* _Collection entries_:
◇ ◇ ◇ ◇ ◇ ◇ ◇

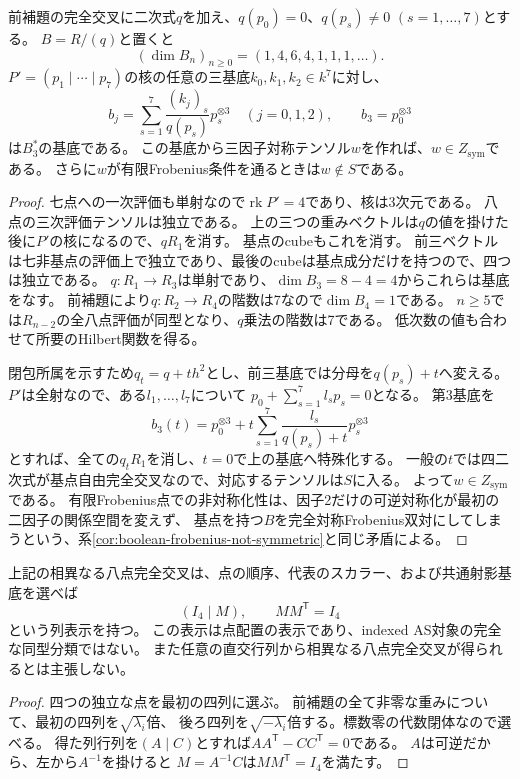 \begin{proposition}[一般の相異なる八点に対する一基点フレーム]
\label{prop:reduced-octad-one-point-frame}
前補題の完全交叉に二次式$q$を加え、$q(p_0)=0$、$q(p_s)\ne0$ $(s=1,\ldots,7)$とする。
$B=R/(q)$と置くと
\[
 (\dim B_n)_{n\geq0}=(1,4,6,4,1,1,1,\ldots).
\]
$P'=(p_1\mid\cdots\mid p_7)$の核の任意の三基底$k_0,k_1,k_2\in k^7$に対し、
\[
 b_j=\sum_{s=1}^7\frac{(k_j)_s}{q(p_s)}p_s^{\otimes3}\quad(j=0,1,2),
 \qquad b_3=p_0^{\otimes3}
\]
は$B_3^*$の基底である。
この基底から三因子対称テンソル$w$を作れば、$w\in Z_{\mathrm{sym}}$である。
さらに$w$が有限Frobenius条件を通るときは$w\notin S$である。
\end{proposition}
\begin{proof}
七点への一次評価も単射なので$\operatorname{rk}P'=4$であり、核は3次元である。
八点の三次評価テンソルは独立である。
上の三つの重みベクトルは$q$の値を掛けた後に$P'$の核になるので、$qR_1$を消す。
基点のcubeもこれを消す。
前三ベクトルは七非基点の評価上で独立であり、最後のcubeは基点成分だけを持つので、四つは独立である。
$q:R_1\to R_3$は単射であり、$\dim B_3=8-4=4$からこれらは基底をなす。
前補題により$q:R_2\to R_4$の階数は7なので$\dim B_4=1$である。
$n\geq5$では$R_{n-2}$の全八点評価が同型となり、$q$乗法の階数は7である。
低次数の値も合わせて所要のHilbert関数を得る。

閉包所属を示すため$q_t=q+t h^2$とし、前三基底では分母を$q(p_s)+t$へ変える。
$P'$は全射なので、ある$l_1,\ldots,l_7$について
$p_0+\sum_{s=1}^7l_sp_s=0$となる。
第3基底を
\[
 b_3(t)=p_0^{\otimes3}
       +t\sum_{s=1}^7\frac{l_s}{q(p_s)+t}p_s^{\otimes3}
\]
とすれば、全ての$q_tR_1$を消し、$t=0$で上の基底へ特殊化する。
一般の$t$では四二次式が基点自由完全交叉なので、対応するテンソルは$S$に入る。
よって$w\in Z_{\mathrm{sym}}$である。
有限Frobenius点での非対称化性は、因子2だけの可逆対称化が最初の二因子の関係空間を変えず、
基点を持つ$B$を完全対称Frobenius双対にしてしまうという、系\ref{cor:boolean-frobenius-not-symmetric}と同じ矛盾による。
\end{proof}

\begin{proposition}[八点の直交行列表示]\label{prop:reduced-octad-orthogonal-form}
上記の相異なる八点完全交叉は、点の順序、代表のスカラー、および共通射影基底を選べば
\[
 (I_4\mid M),\qquad MM^{\mathsf T}=I_4
\]
という列表示を持つ。
この表示は点配置の表示であり、indexed AS対象の完全な同型分類ではない。
また任意の直交行列から相異なる八点完全交叉が得られるとは主張しない。
\end{proposition}
\begin{proof}
四つの独立な点を最初の四列に選ぶ。
前補題の全て非零な重みについて、最初の四列を$\sqrt{\lambda_i}$倍、
後ろ四列を$\sqrt{-\lambda_i}$倍する。標数零の代数閉体なので選べる。
得た列行列を$(A\mid C)$とすれば$AA^{\mathsf T}-CC^{\mathsf T}=0$である。
$A$は可逆だから、左から$A^{-1}$を掛けると
$M=A^{-1}C$は$MM^{\mathsf T}=I_4$を満たす。
\end{proof}

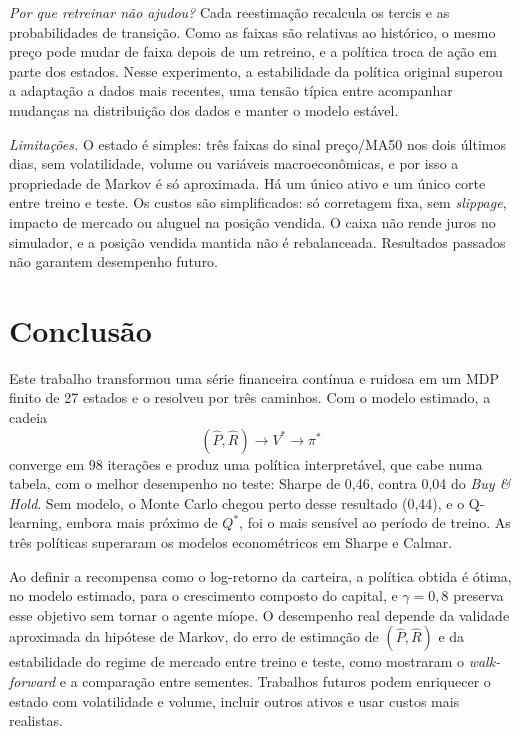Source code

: \documentclass[conference]{IEEEtran}
\begin{document}
\textit{Por que retreinar não ajudou?} Cada reestimação recalcula os tercis e as probabilidades de transição. Como as faixas são relativas ao histórico, o mesmo preço pode mudar de faixa depois de um retreino, e a política troca de ação em parte dos estados. Nesse experimento, a estabilidade da política original superou a adaptação a dados mais recentes, uma tensão típica entre acompanhar mudanças na distribuição dos dados e manter o modelo estável.

\textit{Limitações.} O estado é simples: três faixas do sinal preço/MA50 nos dois últimos dias, sem volatilidade, volume ou variáveis macroeconômicas, e por isso a propriedade de Markov é só aproximada. Há um único ativo e um único corte entre treino e teste. Os custos são simplificados: só corretagem fixa, sem \textit{slippage}, impacto de mercado ou aluguel na posição vendida. O caixa não rende juros no simulador, e a posição vendida mantida não é rebalanceada. Resultados passados não garantem desempenho futuro.

\section{Conclusão}
\label{sec:conclusao}

Este trabalho transformou uma série financeira contínua e ruidosa em um MDP finito de 27 estados e o resolveu por três caminhos. Com o modelo estimado, a cadeia
\begin{equation}
  (\hat{P}, \hat{R}) \longrightarrow V^* \longrightarrow \pi^*
\end{equation}
converge em 98 iterações e produz uma política interpretável, que cabe numa tabela, com o melhor desempenho no teste: Sharpe de 0,46, contra 0,04 do \textit{Buy \& Hold}. Sem modelo, o Monte Carlo chegou perto desse resultado (0,44), e o Q-learning, embora mais próximo de $Q^*$, foi o mais sensível ao período de treino. As três políticas superaram os modelos econométricos em Sharpe e Calmar.

Ao definir a recompensa como o log-retorno da carteira, a política obtida é ótima, no modelo estimado, para o crescimento composto do capital, e $\gamma = 0{,}8$ preserva esse objetivo sem tornar o agente míope. O desempenho real depende da validade aproximada da hipótese de Markov, do erro de estimação de $(\hat{P}, \hat{R})$ e da estabilidade do regime de mercado entre treino e teste, como mostraram o \textit{walk-forward} e a comparação entre sementes. Trabalhos futuros podem enriquecer o estado com volatilidade e volume, incluir outros ativos e usar custos mais realistas.
\end{document}
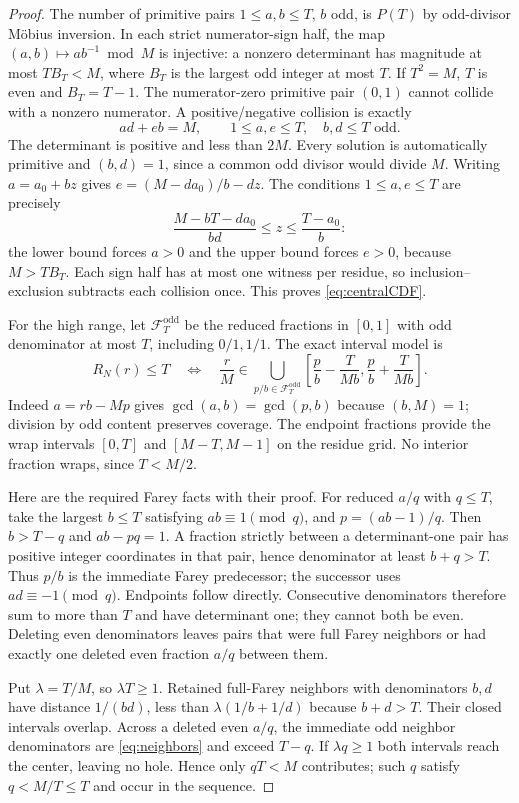\documentclass[11pt,a4paper]{article}
\numberwithin{equation}{section}
\theoremstyle{remark}
\newcommand{\odd}{\mathrm{odd}}
\begin{document}
\begin{proof}
The number of primitive pairs $1\le a,b\le T$, $b$ odd, is $P(T)$
by odd-divisor M\"obius inversion. In each strict numerator-sign half,
the map $(a,b)\mapsto ab^{-1}\bmod M$ is injective: a nonzero
determinant has magnitude at most $TB_T<M$, where $B_T$ is the largest
odd integer at most $T$. If $T^2=M$, $T$ is even and $B_T=T-1$.
The numerator-zero primitive pair $(0,1)$ cannot collide with a
nonzero numerator. A positive/negative collision is exactly
\[
ad+eb=M,\qquad 1\le a,e\le T,\quad b,d\le T\text{ odd}.
\]
The determinant is positive and less than $2M$. Every solution is
automatically primitive and $(b,d)=1$, since a common odd divisor
would divide $M$. Writing $a=a_0+bz$ gives
$e=(M-da_0)/b-dz$. The conditions $1\le a,e\le T$ are precisely
\[
\frac{M-bT-da_0}{bd}\le z\le\frac{T-a_0}b:
\]
the lower bound forces $a>0$ and the upper bound forces $e>0$,
because $M>TB_T$. Each sign half has at most one witness per residue,
so inclusion--exclusion subtracts each collision once. This proves
\eqref{eq:centralCDF}.

For the high range, let $\mathcal F_T^{\odd}$ be the reduced fractions
in $[0,1]$ with odd denominator at most $T$, including $0/1,1/1$.
The exact interval model is
\begin{equation}\label{eq:interval}
R_N(r)\le T\quad\Longleftrightarrow\quad
\frac rM\in\bigcup_{p/b\in\mathcal F_T^{\odd}}
\left[\frac pb-\frac{T}{Mb},\frac pb+\frac{T}{Mb}\right].
\end{equation}
Indeed $a=rb-Mp$ gives $\gcd(a,b)=\gcd(p,b)$ because $(b,M)=1$;
division by odd content preserves coverage. The endpoint fractions
provide the wrap intervals $[0,T]$ and $[M-T,M-1]$ on the residue grid.
No interior fraction wraps, since $T<M/2$.

Here are the required Farey facts with their proof. For reduced
$a/q$ with $q\le T$, take the largest $b\le T$ satisfying
$ab\equiv1\pmod q$, and $p=(ab-1)/q$. Then $b>T-q$ and
$ab-pq=1$. A fraction strictly between a determinant-one pair has
positive integer coordinates in that pair, hence denominator at least
$b+q>T$. Thus $p/b$ is the immediate Farey predecessor; the successor
uses $ad\equiv-1\pmod q$. Endpoints follow directly. Consecutive
denominators therefore sum to more than $T$ and have determinant one;
they cannot both be even. Deleting even denominators leaves pairs
that were full Farey neighbors or had exactly one deleted even
fraction $a/q$ between them.

Put $\lambda=T/M$, so $\lambda T\ge1$. Retained full-Farey neighbors
with denominators $b,d$ have distance $1/(bd)$, less than
$\lambda(1/b+1/d)$ because $b+d>T$. Their closed intervals overlap.
Across a deleted even $a/q$, the immediate odd neighbor denominators
are \eqref{eq:neighbors} and exceed $T-q$. If $\lambda q\ge1$ both
intervals reach the center, leaving no hole. Hence only $qT<M$
contributes; such $q$ satisfy $q<M/T\le T$ and occur in the sequence.


\end{proof}
\end{document}
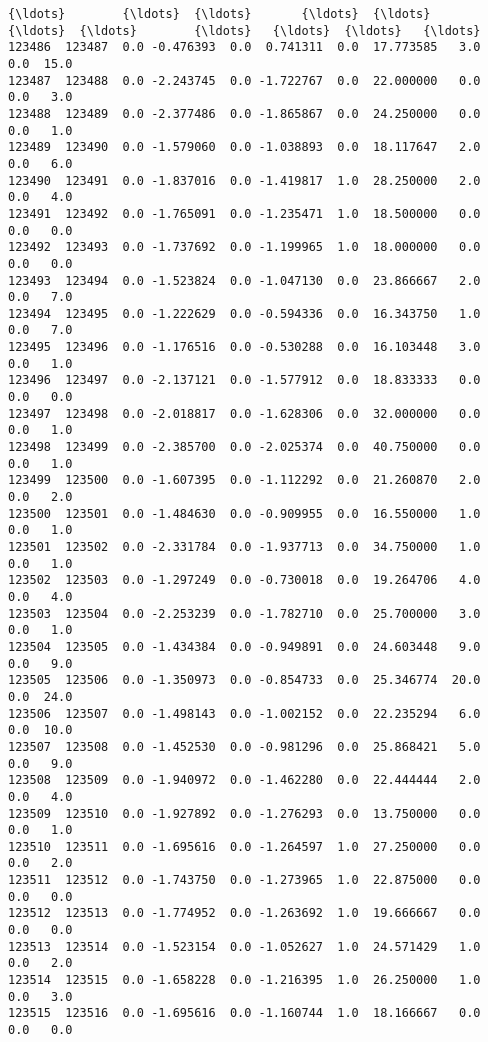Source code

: \documentclass[11pt]{article}
\begin{document}
\begin{Verbatim}[commandchars=\\\{\}]
{\ldots}        {\ldots}  {\ldots}       {\ldots}  {\ldots}       {\ldots}  {\ldots}        {\ldots}   {\ldots}  {\ldots}   {\ldots}   
123486  123487  0.0 -0.476393  0.0  0.741311  0.0  17.773585   3.0  0.0  15.0   
123487  123488  0.0 -2.243745  0.0 -1.722767  0.0  22.000000   0.0  0.0   3.0   
123488  123489  0.0 -2.377486  0.0 -1.865867  0.0  24.250000   0.0  0.0   1.0   
123489  123490  0.0 -1.579060  0.0 -1.038893  0.0  18.117647   2.0  0.0   6.0   
123490  123491  0.0 -1.837016  0.0 -1.419817  1.0  28.250000   2.0  0.0   4.0   
123491  123492  0.0 -1.765091  0.0 -1.235471  1.0  18.500000   0.0  0.0   0.0   
123492  123493  0.0 -1.737692  0.0 -1.199965  1.0  18.000000   0.0  0.0   0.0   
123493  123494  0.0 -1.523824  0.0 -1.047130  0.0  23.866667   2.0  0.0   7.0   
123494  123495  0.0 -1.222629  0.0 -0.594336  0.0  16.343750   1.0  0.0   7.0   
123495  123496  0.0 -1.176516  0.0 -0.530288  0.0  16.103448   3.0  0.0   1.0   
123496  123497  0.0 -2.137121  0.0 -1.577912  0.0  18.833333   0.0  0.0   0.0   
123497  123498  0.0 -2.018817  0.0 -1.628306  0.0  32.000000   0.0  0.0   1.0   
123498  123499  0.0 -2.385700  0.0 -2.025374  0.0  40.750000   0.0  0.0   1.0   
123499  123500  0.0 -1.607395  0.0 -1.112292  0.0  21.260870   2.0  0.0   2.0   
123500  123501  0.0 -1.484630  0.0 -0.909955  0.0  16.550000   1.0  0.0   1.0   
123501  123502  0.0 -2.331784  0.0 -1.937713  0.0  34.750000   1.0  0.0   1.0   
123502  123503  0.0 -1.297249  0.0 -0.730018  0.0  19.264706   4.0  0.0   4.0   
123503  123504  0.0 -2.253239  0.0 -1.782710  0.0  25.700000   3.0  0.0   1.0   
123504  123505  0.0 -1.434384  0.0 -0.949891  0.0  24.603448   9.0  0.0   9.0   
123505  123506  0.0 -1.350973  0.0 -0.854733  0.0  25.346774  20.0  0.0  24.0   
123506  123507  0.0 -1.498143  0.0 -1.002152  0.0  22.235294   6.0  0.0  10.0   
123507  123508  0.0 -1.452530  0.0 -0.981296  0.0  25.868421   5.0  0.0   9.0   
123508  123509  0.0 -1.940972  0.0 -1.462280  0.0  22.444444   2.0  0.0   4.0   
123509  123510  0.0 -1.927892  0.0 -1.276293  0.0  13.750000   0.0  0.0   1.0   
123510  123511  0.0 -1.695616  0.0 -1.264597  1.0  27.250000   0.0  0.0   2.0   
123511  123512  0.0 -1.743750  0.0 -1.273965  1.0  22.875000   0.0  0.0   0.0   
123512  123513  0.0 -1.774952  0.0 -1.263692  1.0  19.666667   0.0  0.0   0.0   
123513  123514  0.0 -1.523154  0.0 -1.052627  1.0  24.571429   1.0  0.0   2.0   
123514  123515  0.0 -1.658228  0.0 -1.216395  1.0  26.250000   1.0  0.0   3.0   
123515  123516  0.0 -1.695616  0.0 -1.160744  1.0  18.166667   0.0  0.0   0.0   


\end{Verbatim}
\end{document}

◇ ◇ ◇ ◇ ◇ ◇ ◇

* _PROBLEM DESCRIPTION_:
Your answer should consist of copies of the lines above that include the string "exactly".

* _WRITTEN SOLUTION_:
nonzero numerator. A positive/negative collision is exactly
that were full Farey neighbors or had exactly one deleted even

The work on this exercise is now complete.